Safety/Security and Extensibility/Scalability in Software System Design and Architecture

2018-12-25 21:55:00 UTC+8
3313 字
17 分钟阅读


The article discusses the importance of security/safety and extensibility/scalability in software architecture. It explains the definitions, comparisons, and scenarios related to these quality attributes, as well as strategies and tactics to improve each attribute. The article also provides examples of how these attributes can be affected by various events and attacks. It concludes by discussing strategies and tactics to enhance each attribute, their benefits and penalties, and the challenges they may face.

Azure AI Language Service驱动


Security/safety and extensibility/scalability are two pairs of quality attributes that is of great importance in software architecture. This articles discusses about their definitions and comparisons, followed by their respective general scenarios, which are complemented with typical concrete scenarios to give reader a clearer and concrete picture. Finally, some strategies and tactics to improve each attribute are given, each with description, benefits and penalities.

It is the first assignment for course Software Architecture of NJUSE.

Definitions and Comparisons

In this part, the definitions of, relationships and differences between selected pairs of quality attributes (security/safety and extensibility/scalability) are analyzed and presented with examples.


A "safe" system is such that the harm from accidental mishaps to the system itself can be minimized or avoided. A "secure" system is such that some important properties of a system (like integrity, access, accountability, availability and confidentiality) can still be maintained under intentional attacks.

In another word, "safety" means the ability to reduce the risk of and harm from unintentional mishaps to the system’s stakeholders and valuable assets, whereas the "security" indicates lowering of the risk of and harm from intentional attacks.

It can be observed that both attributes require a system to be able to preserve important properties of a system and minimize the harm, but from difference types of accidents.
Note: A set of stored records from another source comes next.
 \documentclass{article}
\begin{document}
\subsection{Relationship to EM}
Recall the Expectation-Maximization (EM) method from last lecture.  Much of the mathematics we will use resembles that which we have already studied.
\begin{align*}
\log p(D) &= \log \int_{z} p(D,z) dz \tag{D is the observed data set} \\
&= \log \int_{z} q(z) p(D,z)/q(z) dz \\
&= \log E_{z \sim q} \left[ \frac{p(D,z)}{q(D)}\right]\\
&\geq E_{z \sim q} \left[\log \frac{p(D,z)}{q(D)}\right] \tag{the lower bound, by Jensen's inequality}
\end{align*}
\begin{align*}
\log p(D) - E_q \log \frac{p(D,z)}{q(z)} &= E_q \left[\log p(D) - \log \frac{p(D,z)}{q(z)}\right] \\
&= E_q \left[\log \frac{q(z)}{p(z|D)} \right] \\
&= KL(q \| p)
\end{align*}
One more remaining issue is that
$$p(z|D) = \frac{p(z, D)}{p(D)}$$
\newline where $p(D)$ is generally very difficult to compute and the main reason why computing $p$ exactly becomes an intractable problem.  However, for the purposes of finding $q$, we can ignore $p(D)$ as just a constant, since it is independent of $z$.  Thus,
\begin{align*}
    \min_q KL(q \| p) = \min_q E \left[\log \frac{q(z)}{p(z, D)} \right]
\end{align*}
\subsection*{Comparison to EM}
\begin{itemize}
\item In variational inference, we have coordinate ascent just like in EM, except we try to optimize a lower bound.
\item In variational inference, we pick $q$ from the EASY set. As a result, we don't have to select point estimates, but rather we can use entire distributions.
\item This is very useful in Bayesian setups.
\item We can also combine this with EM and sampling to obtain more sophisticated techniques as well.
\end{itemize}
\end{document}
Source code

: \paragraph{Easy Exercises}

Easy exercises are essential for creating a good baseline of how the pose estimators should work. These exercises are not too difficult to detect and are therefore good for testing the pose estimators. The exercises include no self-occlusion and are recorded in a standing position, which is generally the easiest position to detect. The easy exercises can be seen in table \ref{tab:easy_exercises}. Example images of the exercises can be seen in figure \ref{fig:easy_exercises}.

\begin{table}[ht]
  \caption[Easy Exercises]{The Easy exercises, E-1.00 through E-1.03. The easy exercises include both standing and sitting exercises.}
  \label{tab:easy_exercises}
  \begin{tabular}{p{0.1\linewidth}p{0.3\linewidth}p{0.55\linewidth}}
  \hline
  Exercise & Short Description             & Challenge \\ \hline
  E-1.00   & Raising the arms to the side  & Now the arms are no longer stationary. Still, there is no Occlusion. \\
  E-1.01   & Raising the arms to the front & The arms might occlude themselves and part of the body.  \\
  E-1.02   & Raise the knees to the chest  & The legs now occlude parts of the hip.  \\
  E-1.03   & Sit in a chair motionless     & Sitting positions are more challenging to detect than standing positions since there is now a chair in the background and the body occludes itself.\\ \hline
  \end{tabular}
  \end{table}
"Safety" focuses on unintentional incidents, i.e. the incidents that not meant to cause damage to the system itself. For example, a "safe" social media system should still be functional if one of its servers is disconnected from Internet because of a maloperation during a construction (like cutting a critical wire by mistake); an artificial satellite should keep intact for its major components operational when facing a strong cosmic ray, but some degree of slowdown is tolerable; in a safety system, important data (like financial transactions) won’t be unrecoverably lost if a disk containing these data malfunctions unexpectedly.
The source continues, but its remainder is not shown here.